Défendant longuement une motion de rejet, Jean-Luc Mélenchon (LFI) a fustigé le point de départ "aberrant et condamnable" des nouvelles règles de l'assurance chômage, notamment dans le financement avec le passage progressif de la cotisation sociale vers la CSG, et le cadrage budgétaire gouvernemental avant chaque négociation.

L'élargissement de la couverture à certains démissionnaires, qui concernera 20 à 30.000 bénéficiaires, selon Muriel Pénicaud, est décriée à gauche comme une promesse "piétinée" du candidat Macron. Certains "marcheurs" souhaiteraient ouvrir davantage ce "beau droit".

La couverture sociale des travailleurs des plateformes numériques et d’autres catégories d’indépendants doit être ajoutée dans l'hémicycle. Face aux entreprises multipliant les contrats courts, le gouvernement laisse la négociation aux branches professionnelles, mais brandit la menace d'un bonus-malus.
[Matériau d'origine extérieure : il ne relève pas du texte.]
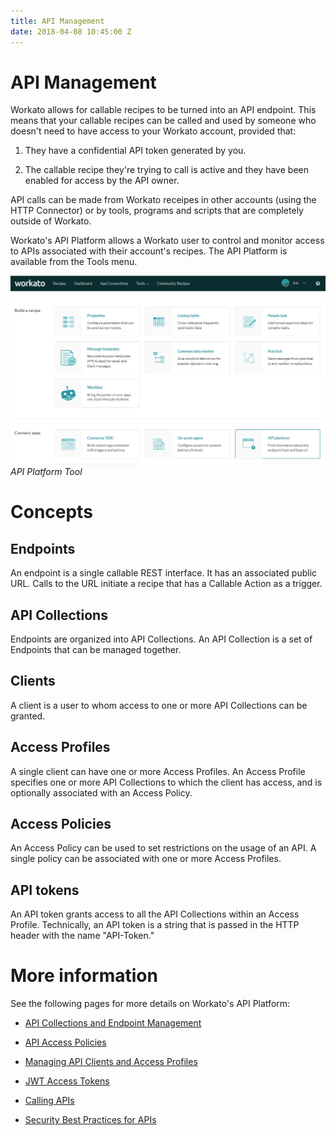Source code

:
 ```yaml
---
title: API Management
date: 2018-04-08 10:45:00 Z
---
```


# API Management
Workato allows for callable recipes to be turned into an API endpoint. This means that your callable recipes can be called and used by someone who doesn't need to have access to your Workato account, provided that:

1) They have a confidential API token generated by you.

2) The callable recipe they're trying to call is active and they have been enabled for access by the API owner.

API calls can be made from Workato receipes in other accounts (using the HTTP Connector) or by tools, programs and scripts that are completely outside of Workato.

Workato's API Platform allows a Workato user to control and monitor access to APIs associated with their account's recipes. The API Platform is available from the Tools menu.

![API Platform Tool](/assets/images/api-mgmt/api-platform-tool.png)
*API Platform Tool*

# Concepts
## Endpoints
An endpoint is a single callable REST interface. It has an associated public URL. Calls to the URL initiate a recipe that has a Callable Action as a trigger.

## API Collections
Endpoints are organized into API Collections. An API Collection is a set of Endpoints that can be managed together.

## Clients
A client is a user to whom access to one or more API Collections can be granted.

## Access Profiles
A single client can have one or more Access Profiles. An Access Profile specifies one or more API Collections to which the client has access, and is optionally associated with an Access Policy.

## Access Policies
An Access Policy can be used to set restrictions on the usage of an API. A single policy can be associated with one or more Access Profiles.

## API tokens

An API token grants access to all the API Collections within an Access Profile. Technically, an API token is a string that is passed in the HTTP header with the name "API-Token."

# More information

See the following pages for more details on Workato's API Platform:

* [API Collections and Endpoint Management](/api-mgmt/api-collections.md)

* [API Access Policies](/api-mgmt/api-access-policies.md)

* [Managing API Clients and Access Profiles](/api-mgmt/api-client-mgmt.md)

* [JWT Access Tokens](/api-mgmt/jwt-access-tokens.md)

* [Calling APIs](/api-mgmt/calling-apis.md)

* [Security Best Practices for APIs](/api-mgmt/api-security.md)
- Des heures aux euros de formation -

Les premiers des quelque 2.000 amendements porteront sur la mesure clef touchant au CPF: il ne sera plus alimenté en heures mais en euros à partir de 2019 (500 euros par an, 800 pour les moins qualifiés). Les salariés à mi-temps auront les mêmes droits que ceux à temps plein, et un élargissement des formations éligibles au CPF doit être instauré

Rejetée par les syndicats et le patronat, la monétisation est aussi fustigée à gauche, qui craint "une réduction" des droits des salariés.

"Votre réponse à cet enjeu n'est pas la bonne", a dénoncé Pierre Dharréville (PCF), fustigeant un "chèque formation" favorisant "les formations low-cost".
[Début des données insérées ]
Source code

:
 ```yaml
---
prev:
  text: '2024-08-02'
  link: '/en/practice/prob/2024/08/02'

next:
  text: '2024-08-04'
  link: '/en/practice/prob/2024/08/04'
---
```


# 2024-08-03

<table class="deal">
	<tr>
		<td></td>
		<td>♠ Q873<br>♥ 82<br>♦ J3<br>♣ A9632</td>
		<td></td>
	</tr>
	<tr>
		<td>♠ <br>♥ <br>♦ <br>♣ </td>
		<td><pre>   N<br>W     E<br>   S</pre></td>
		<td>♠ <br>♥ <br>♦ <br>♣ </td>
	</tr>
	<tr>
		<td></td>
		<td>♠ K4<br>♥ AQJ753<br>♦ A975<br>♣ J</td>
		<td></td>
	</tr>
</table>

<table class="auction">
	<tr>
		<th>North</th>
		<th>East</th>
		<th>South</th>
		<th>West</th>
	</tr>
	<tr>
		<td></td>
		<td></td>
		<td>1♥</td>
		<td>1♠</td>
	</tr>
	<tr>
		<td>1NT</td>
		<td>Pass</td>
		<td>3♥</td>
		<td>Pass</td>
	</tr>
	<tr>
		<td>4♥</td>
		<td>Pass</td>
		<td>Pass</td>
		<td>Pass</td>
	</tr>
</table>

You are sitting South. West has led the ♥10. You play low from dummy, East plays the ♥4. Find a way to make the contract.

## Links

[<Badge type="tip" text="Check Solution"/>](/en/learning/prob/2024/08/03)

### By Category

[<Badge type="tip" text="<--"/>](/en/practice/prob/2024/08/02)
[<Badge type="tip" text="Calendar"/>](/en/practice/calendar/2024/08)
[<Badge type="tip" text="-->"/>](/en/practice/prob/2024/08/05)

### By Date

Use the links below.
"Avec un taux de conversion annoncé de 14 euros de l'heure, alors même que le coût moyen d'une formation est aujourd'hui de 37,80 euros, un salarié bénéficiera demain de 13h de formation annuelle contre 24 actuellement", a prédit Boris Vallaud, alors que la cheffe de file PS, Valérie Rabault, dénonce "une grosse arnaque (...) l'absence de revalorisation avec l'inflation va faire perdre 10% du CPF tous les cinq ans".
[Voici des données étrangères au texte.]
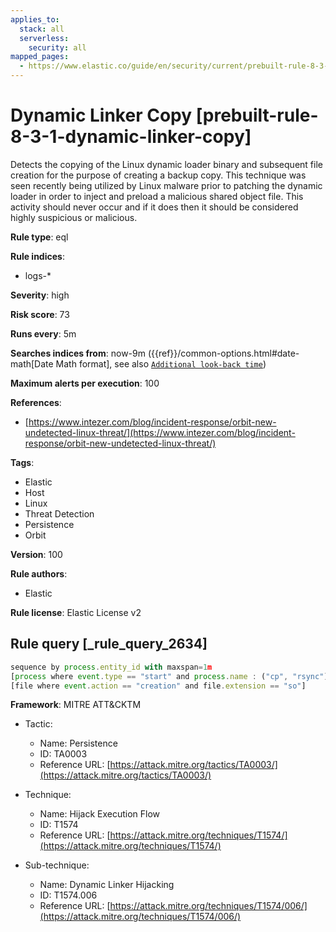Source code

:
 ```yaml
---
applies_to:
  stack: all
  serverless:
    security: all
mapped_pages:
  - https://www.elastic.co/guide/en/security/current/prebuilt-rule-8-3-1-dynamic-linker-copy.html
---
```


# Dynamic Linker Copy [prebuilt-rule-8-3-1-dynamic-linker-copy]

Detects the copying of the Linux dynamic loader binary and subsequent file creation for the purpose of creating a backup copy. This technique was seen recently being utilized by Linux malware prior to patching the dynamic loader in order to inject and preload a malicious shared object file. This activity should never occur and if it does then it should be considered highly suspicious or malicious.

**Rule type**: eql

**Rule indices**:

* logs-*

**Severity**: high

**Risk score**: 73

**Runs every**: 5m

**Searches indices from**: now-9m ({{ref}}/common-options.html#date-math[Date Math format], see also [`Additional look-back time`](docs-content://solutions/security/detect-and-alert/create-detection-rule.md#rule-schedule))

**Maximum alerts per execution**: 100

**References**:

* [https://www.intezer.com/blog/incident-response/orbit-new-undetected-linux-threat/](https://www.intezer.com/blog/incident-response/orbit-new-undetected-linux-threat/)

**Tags**:

* Elastic
* Host
* Linux
* Threat Detection
* Persistence
* Orbit

**Version**: 100

**Rule authors**:

* Elastic

**Rule license**: Elastic License v2

## Rule query [_rule_query_2634]

```js
sequence by process.entity_id with maxspan=1m
[process where event.type == "start" and process.name : ("cp", "rsync") and process.args : ("/lib/x86_64-linux-gnu/ld-linux-x86-64.so.2", "/etc/ld.so.preload")]
[file where event.action == "creation" and file.extension == "so"]
```

**Framework**: MITRE ATT&CKTM

* Tactic:

    * Name: Persistence
    * ID: TA0003
    * Reference URL: [https://attack.mitre.org/tactics/TA0003/](https://attack.mitre.org/tactics/TA0003/)

* Technique:

    * Name: Hijack Execution Flow
    * ID: T1574
    * Reference URL: [https://attack.mitre.org/techniques/T1574/](https://attack.mitre.org/techniques/T1574/)

* Sub-technique:

    * Name: Dynamic Linker Hijacking
    * ID: T1574.006
    * Reference URL: [https://attack.mitre.org/techniques/T1574/006/](https://attack.mitre.org/techniques/T1574/006/)



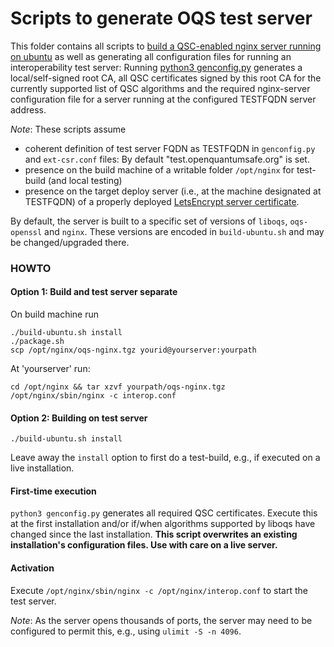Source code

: # Scripts to generate OQS test server

This folder contains all scripts to [build a QSC-enabled nginx server running on ubuntu](build-ubuntu.sh) as well as generating all configuration files for running an interoperability test server: Running [python3 genconfig.py](genconfig.py) generates a local/self-signed root CA, all QSC certificates signed by this root CA for the currently supported list of QSC algorithms and the required nginx-server configuration file for a server running at the configured TESTFQDN server address.

*Note*: These scripts assume 
- coherent definition of test server FQDN as TESTFQDN in `genconfig.py` and `ext-csr.conf` files: By default "test.openquantumsafe.org" is set.
- presence on the build machine of a writable folder `/opt/nginx` for test-build (and local testing)
- presence on the target deploy server (i.e., at the machine designated at TESTFQDN) of a properly deployed [LetsEncrypt server certificate](https://letsencrypt.org/getting-started).

By default, the server is built to a specific set of versions of `liboqs`, `oqs-openssl` and `nginx`. These versions are encoded in `build-ubuntu.sh` and may be changed/upgraded there.

### HOWTO

#### Option 1: Build and test server separate

On build machine run 

```
./build-ubuntu.sh install
./package.sh
scp /opt/nginx/oqs-nginx.tgz yourid@yourserver:yourpath
```

At 'yourserver' run:
```
cd /opt/nginx && tar xzvf yourpath/oqs-nginx.tgz
/opt/nginx/sbin/nginx -c interop.conf
```

#### Option 2: Building on test server

```
./build-ubuntu.sh install
```

Leave away the `install` option to first do a test-build, e.g., if executed on a live installation.


#### First-time execution

`python3 genconfig.py` generates all required QSC certificates. Execute this at the first installation and/or if/when algorithms supported by liboqs have changed since the last installation. **This script overwrites an existing installation's configuration files. Use with care on a live server.**

#### Activation

Execute `/opt/nginx/sbin/nginx -c /opt/nginx/interop.conf` to start the test server.

*Note*: As the server opens thousands of ports, the server may need to be configured to permit this, e.g., using `ulimit -S -n 4096`.
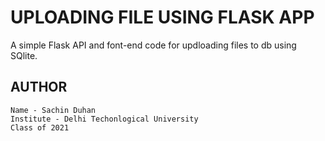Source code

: # UPLOADING FILE USING FLASK APP

A simple Flask API and font-end code for updloading files to db using SQlite.

## AUTHOR 
```
Name - Sachin Duhan
Institute - Delhi Techonlogical University
Class of 2021

```
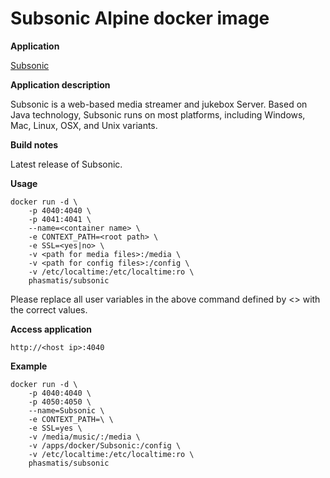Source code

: Subsonic Alpine docker image 
============================

**Application**

[Subsonic](http://http://www.subsonic.org)

**Application description**

Subsonic is a web-based media streamer and jukebox Server. 
Based on Java technology, Subsonic runs on most platforms,
including Windows, Mac, Linux, OSX, and Unix variants.

**Build notes**

Latest release of Subsonic.

**Usage**

```
docker run -d \
	-p 4040:4040 \
	-p 4041:4041 \
	--name=<container name> \
	-e CONTEXT_PATH=<root path> \
	-e SSL=<yes|no> \
	-v <path for media files>:/media \
	-v <path for config files>:/config \
	-v /etc/localtime:/etc/localtime:ro \
	phasmatis/subsonic
```

Please replace all user variables in the above command defined by <> with the correct values.

**Access application**

`http://<host ip>:4040`

**Example**

```
docker run -d \
	-p 4040:4040 \
	-p 4050:4050 \
	--name=Subsonic \
	-e CONTEXT_PATH=\ \
	-e SSL=yes \
	-v /media/music/:/media \
	-v /apps/docker/Subsonic:/config \
	-v /etc/localtime:/etc/localtime:ro \
	phasmatis/subsonic
```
"Un bilan de compétence coûte à lui seul 1.500 euros", s'est inquiété Stéphane Viry dans une motion de renvoi rejetée.

"Le CPF en euros est plus facile à comprendre par la population active (..) qui aura donc envie de s'en emparer", a défendu la rapporteure LREM Catherine Fabre.

La piste d'un crédit d'impôt formation ne sera "pas poursuivie", selon Mme Pénicaud, car cela "ne bénéficierait qu'à la minorité de la population qui paie l'impôt sur le revenu".

Pour attirer plus d'entreprises et de jeunes vers l'apprentissage, l'exécutif repousse l'âge limite à 30 ans, assouplit le temps de travail pour les mineurs, facilite les ruptures de contrat, et ajoute une aide au permis de conduire et une hausse de la rémunération.

Plus controversée, la réforme de la gouvernance et du financement de l'apprentissage satisfait le Medef mais fâche les régions, dépossédées d'une part de leurs prérogatives. La ministre, ex-DRH, note "un très petit nombre de régions qui menacent de se désengager", se disant "confiante" qu'elles "ne passeront pas à l'acte".